CHIP began to help fill a gap for families who couldn't afford private health insurance yet didn't qualify for Medicaid. Over the last three decades, CHIP has connected Pennsylvania kids to free or affordable, comprehensive health insurance and made a clear impact on reducing the child uninsured rate. Through private insurance companies contracting with the state, CHIP allows children access to regular doctor visits, well visits, dental, vision and hearing services, prescriptions, and mental health benefits.
Also noteworthy is Pennsylvania's program framed the national model in 1997. The federal government and states jointly finance CHIP.
In 2006, PPC again took a leadership role in a statewide coalition that successfully advocated for a new law, Cover All Kids, to broaden health care coverage through Pennsylvania CHIP. As a result, Pennsylvania offers a CHIP buy-in program—only 1 of 4 states to do so—which allows families with higher incomes who don't qualify for financial assistance to purchase a CHIP health insurance plan through the state at cost.

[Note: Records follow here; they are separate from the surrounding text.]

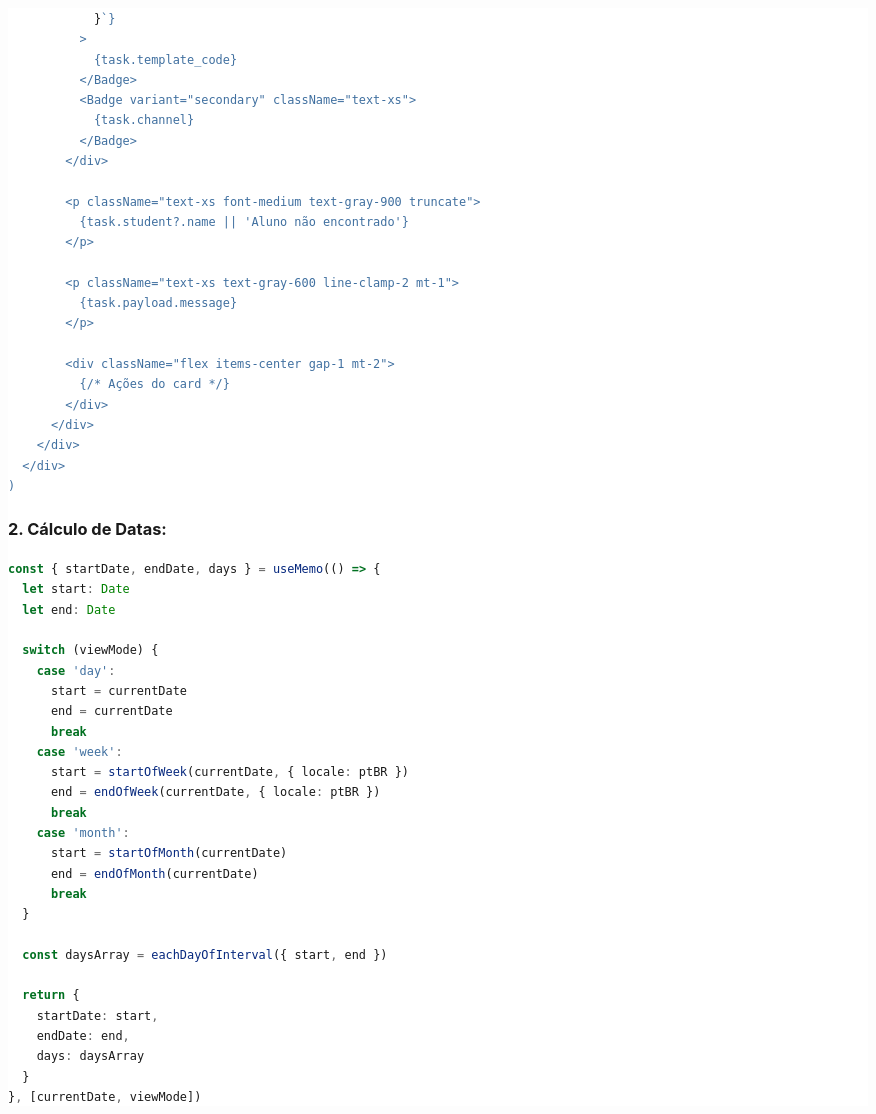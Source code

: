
 ```typescript
            }`}
          >
            {task.template_code}
          </Badge>
          <Badge variant="secondary" className="text-xs">
            {task.channel}
          </Badge>
        </div>
        
        <p className="text-xs font-medium text-gray-900 truncate">
          {task.student?.name || 'Aluno não encontrado'}
        </p>
        
        <p className="text-xs text-gray-600 line-clamp-2 mt-1">
          {task.payload.message}
        </p>

        <div className="flex items-center gap-1 mt-2">
          {/* Ações do card */}
        </div>
      </div>
    </div>
  </div>
)
```

### **2. Cálculo de Datas:**
```typescript
const { startDate, endDate, days } = useMemo(() => {
  let start: Date
  let end: Date

  switch (viewMode) {
    case 'day':
      start = currentDate
      end = currentDate
      break
    case 'week':
      start = startOfWeek(currentDate, { locale: ptBR })
      end = endOfWeek(currentDate, { locale: ptBR })
      break
    case 'month':
      start = startOfMonth(currentDate)
      end = endOfMonth(currentDate)
      break
  }

  const daysArray = eachDayOfInterval({ start, end })

  return {
    startDate: start,
    endDate: end,
    days: daysArray
  }
}, [currentDate, viewMode])
```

Big changes are on the horizon for CHIP. These include an IT system change that will shift how families enroll by using DHS County Assistance Offices, and the end of the public health emergency, in which tens of thousands of children will transition to the program from Medicaid. PPC will work to ensure children remain connected to health insurance, particularly as Pennsylvania's uninsured rate for children is starting to improve again.
Read a recent editorial about CHIP.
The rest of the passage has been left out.